Venn Diagram based on Genomic Intervals issue

Jul 17, 2011 at 4:10 AM

Hello Everyone,

I have results from two ChipSeq experiments.  

Experiment A has 1900 peaks and Experiment B has 4000 peaks.

When I create Venn Diagram using the interval data, the total number of resulting regions numbers almost 10000.  This is much higher than the sum of the two groups.

This occurs because certain interval from the two Experiments are being split.  

So if interval 1 is 10-100 and interval 2 is 50-150, this results in 3 separate genomic regions  (0-50 (A only), 50-100 (A and B), and 100-150 (B only)).

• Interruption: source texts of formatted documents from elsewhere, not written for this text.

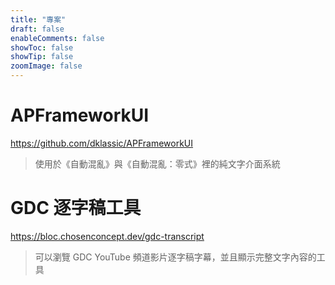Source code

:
 ```yaml
---
title: "專案"
draft: false
enableComments: false
showToc: false
showTip: false
zoomImage: false
---
```


# APFrameworkUI

https://github.com/dklassic/APFrameworkUI

> 使用於《自動混亂》與《自動混亂：零式》裡的純文字介面系統


# GDC 逐字稿工具

https://bloc.chosenconcept.dev/gdc-transcript

> 可以瀏覽 GDC YouTube 頻道影片逐字稿字幕，並且顯示完整文字內容的工具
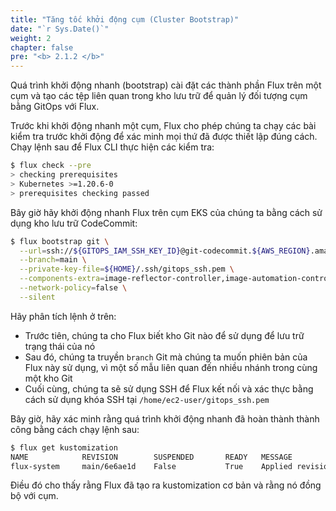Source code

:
 ```yaml
---
title: "Tăng tốc khởi động cụm (Cluster Bootstrap)"
date: "`r Sys.Date()`"
weight: 2
chapter: false
pre: "<b> 2.1.2 </b>"
---
```


Quá trình khởi động nhanh (bootstrap) cài đặt các thành phần Flux trên một cụm và tạo các tệp liên quan trong kho lưu trữ để quản lý đối tượng cụm bằng GitOps với Flux.

Trước khi khởi động nhanh một cụm, Flux cho phép chúng ta chạy các bài kiểm tra trước khởi động để xác minh mọi thứ đã được thiết lập đúng cách. Chạy lệnh sau để Flux CLI thực hiện các kiểm tra:

```bash
$ flux check --pre
> checking prerequisites
> Kubernetes >=1.20.6-0
> prerequisites checking passed
```

Bây giờ hãy khởi động nhanh Flux trên cụm EKS của chúng ta bằng cách sử dụng kho lưu trữ CodeCommit:

```bash
$ flux bootstrap git \
  --url=ssh://${GITOPS_IAM_SSH_KEY_ID}@git-codecommit.${AWS_REGION}.amazonaws.com/v1/repos/${EKS_CLUSTER_NAME}-gitops \
  --branch=main \
  --private-key-file=${HOME}/.ssh/gitops_ssh.pem \
  --components-extra=image-reflector-controller,image-automation-controller \
  --network-policy=false \
  --silent
```

Hãy phân tích lệnh ở trên:

- Trước tiên, chúng ta cho Flux biết kho Git nào để sử dụng để lưu trữ trạng thái của nó
- Sau đó, chúng ta truyền `branch` Git mà chúng ta muốn phiên bản của Flux này sử dụng, vì một số mẫu liên quan đến nhiều nhánh trong cùng một kho Git
- Cuối cùng, chúng ta sẽ sử dụng SSH để Flux kết nối và xác thực bằng cách sử dụng khóa SSH tại `/home/ec2-user/gitops_ssh.pem`

Bây giờ, hãy xác minh rằng quá trình khởi động nhanh đã hoàn thành thành công bằng cách chạy lệnh sau:

```bash
$ flux get kustomization
NAME            REVISION        SUSPENDED       READY   MESSAGE
flux-system     main/6e6ae1d    False           True    Applied revision: main/6e6ae1d
```

Điều đó cho thấy rằng Flux đã tạo ra kustomization cơ bản và rằng nó đồng bộ với cụm.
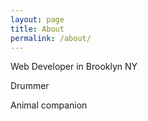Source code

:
 ```yaml
---
layout: page
title: About
permalink: /about/
---
```


Web Developer in Brooklyn NY

Drummer

Animal companion
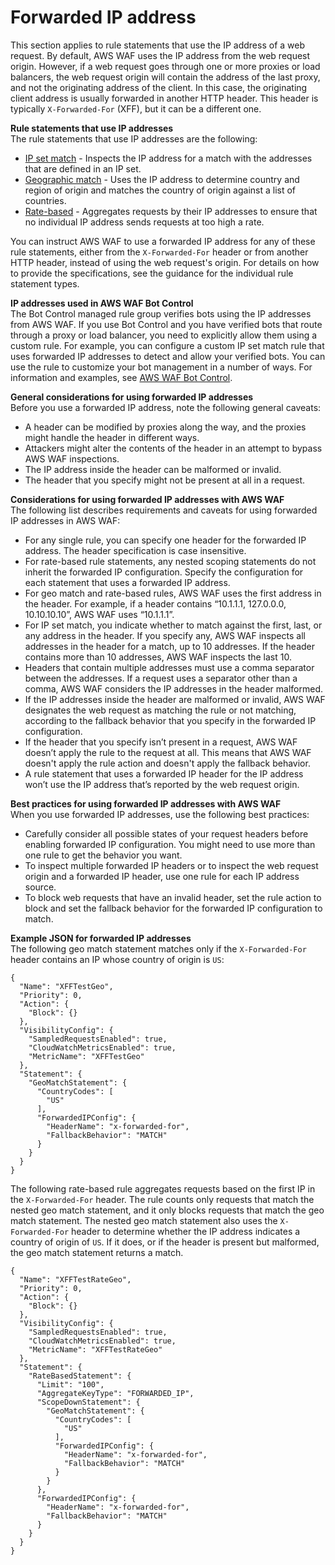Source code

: # Forwarded IP address<a name="waf-rule-statement-forwarded-ip-address"></a>

This section applies to rule statements that use the IP address of a web request\. By default, AWS WAF uses the IP address from the web request origin\. However, if a web request goes through one or more proxies or load balancers, the web request origin will contain the address of the last proxy, and not the originating address of the client\. In this case, the originating client address is usually forwarded in another HTTP header\. This header is typically `X-Forwarded-For` \(XFF\), but it can be a different one\. 

**Rule statements that use IP addresses**  
The rule statements that use IP addresses are the following:
+ [IP set match](waf-rule-statement-type-ipset-match.md) \- Inspects the IP address for a match with the addresses that are defined in an IP set\.
+ [Geographic match](waf-rule-statement-type-geo-match.md) \- Uses the IP address to determine country and region of origin and matches the country of origin against a list of countries\.
+ [Rate\-based](waf-rule-statement-type-rate-based.md) \- Aggregates requests by their IP addresses to ensure that no individual IP address sends requests at too high a rate\.

You can instruct AWS WAF to use a forwarded IP address for any of these rule statements, either from the `X-Forwarded-For` header or from another HTTP header, instead of using the web request's origin\. For details on how to provide the specifications, see the guidance for the individual rule statement types\.

**IP addresses used in AWS WAF Bot Control**  
The Bot Control managed rule group verifies bots using the IP addresses from AWS WAF\. If you use Bot Control and you have verified bots that route through a proxy or load balancer, you need to explicitly allow them using a custom rule\. For example, you can configure a custom IP set match rule that uses forwarded IP addresses to detect and allow your verified bots\. You can use the rule to customize your bot management in a number of ways\. For information and examples, see [AWS WAF Bot Control](waf-bot-control.md)\. 

**General considerations for using forwarded IP addresses**  
Before you use a forwarded IP address, note the following general caveats: 
+ A header can be modified by proxies along the way, and the proxies might handle the header in different ways\. 
+ Attackers might alter the contents of the header in an attempt to bypass AWS WAF inspections\. 
+ The IP address inside the header can be malformed or invalid\.
+ The header that you specify might not be present at all in a request\.

**Considerations for using forwarded IP addresses with AWS WAF**  
The following list describes requirements and caveats for using forwarded IP addresses in AWS WAF:
+ For any single rule, you can specify one header for the forwarded IP address\. The header specification is case insensitive\.
+ For rate\-based rule statements, any nested scoping statements do not inherit the forwarded IP configuration\. Specify the configuration for each statement that uses a forwarded IP address\. 
+ For geo match and rate\-based rules, AWS WAF uses the first address in the header\. For example, if a header contains “10\.1\.1\.1, 127\.0\.0\.0, 10\.10\.10\.10”, AWS WAF uses “10\.1\.1\.1”\.
+ For IP set match, you indicate whether to match against the first, last, or any address in the header\. If you specify any, AWS WAF inspects all addresses in the header for a match, up to 10 addresses\. If the header contains more than 10 addresses, AWS WAF inspects the last 10\. 
+ Headers that contain multiple addresses must use a comma separator between the addresses\. If a request uses a separator other than a comma, AWS WAF considers the IP addresses in the header malformed\.
+ If the IP addresses inside the header are malformed or invalid, AWS WAF designates the web request as matching the rule or not matching, according to the fallback behavior that you specify in the forwarded IP configuration\.
+ If the header that you specify isn’t present in a request, AWS WAF doesn’t apply the rule to the request at all\. This means that AWS WAF doesn't apply the rule action and doesn't apply the fallback behavior\.
+ A rule statement that uses a forwarded IP header for the IP address won’t use the IP address that’s reported by the web request origin\.

**Best practices for using forwarded IP addresses with AWS WAF**  
When you use forwarded IP addresses, use the following best practices: 
+ Carefully consider all possible states of your request headers before enabling forwarded IP configuration\. You might need to use more than one rule to get the behavior you want\.
+ To inspect multiple forwarded IP headers or to inspect the web request origin and a forwarded IP header, use one rule for each IP address source\. 
+ To block web requests that have an invalid header, set the rule action to block and set the fallback behavior for the forwarded IP configuration to match\. 

**Example JSON for forwarded IP addresses**  
The following geo match statement matches only if the `X-Forwarded-For` header contains an IP whose country of origin is `US`: 

```
{
  "Name": "XFFTestGeo",
  "Priority": 0,
  "Action": {
    "Block": {}
  },
  "VisibilityConfig": {
    "SampledRequestsEnabled": true,
    "CloudWatchMetricsEnabled": true,
    "MetricName": "XFFTestGeo"
  },
  "Statement": {
    "GeoMatchStatement": {
      "CountryCodes": [
        "US"
      ],
      "ForwardedIPConfig": {
        "HeaderName": "x-forwarded-for",
        "FallbackBehavior": "MATCH"
      }
    }
  }
}
```

The following rate\-based rule aggregates requests based on the first IP in the `X-Forwarded-For` header\. The rule counts only requests that match the nested geo match statement, and it only blocks requests that match the geo match statement\. The nested geo match statement also uses the `X-Forwarded-For` header to determine whether the IP address indicates a country of origin of `US`\. If it does, or if the header is present but malformed, the geo match statement returns a match\. 

```
{
  "Name": "XFFTestRateGeo",
  "Priority": 0,
  "Action": {
    "Block": {}
  },
  "VisibilityConfig": {
    "SampledRequestsEnabled": true,
    "CloudWatchMetricsEnabled": true,
    "MetricName": "XFFTestRateGeo"
  },
  "Statement": {
    "RateBasedStatement": {
      "Limit": "100",
      "AggregateKeyType": "FORWARDED_IP",
      "ScopeDownStatement": {
        "GeoMatchStatement": {
          "CountryCodes": [
            "US"
          ],
          "ForwardedIPConfig": {
            "HeaderName": "x-forwarded-for",
            "FallbackBehavior": "MATCH"
          }
        }
      },
      "ForwardedIPConfig": {
        "HeaderName": "x-forwarded-for",
        "FallbackBehavior": "MATCH"
      }
    }
  }
}
```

Is there a way to control this behavior. For instance, I do not want these intervals to be split into three, but treated as one.  So even if there is only one base pair overlap, it should be called A and B.  

Otherwise, 5900 peaks end up in 10,000 genomic regions which is hard to explain to biologists.

Any help is appreciated on this matter.

Vivek

Coordinator
Jul 18, 2011 at 9:52 AM

Hi Vivek,

It has been a while since I looked at the interval or VennDiagram code, so I am not sure exactly what you are trying to do and the steps you are using to do it. 
It sounds like you want to join the two intervals A and B together to create the 'A and B' interval using the IntersectOutputType::OverlappingIntervals rather than the OverlappingPiecesOfIntervals modifier for the SequenceRangeGrouping in the CreateSequenceRangeGroupingForVennDiagram in VennToNodeXL.cs.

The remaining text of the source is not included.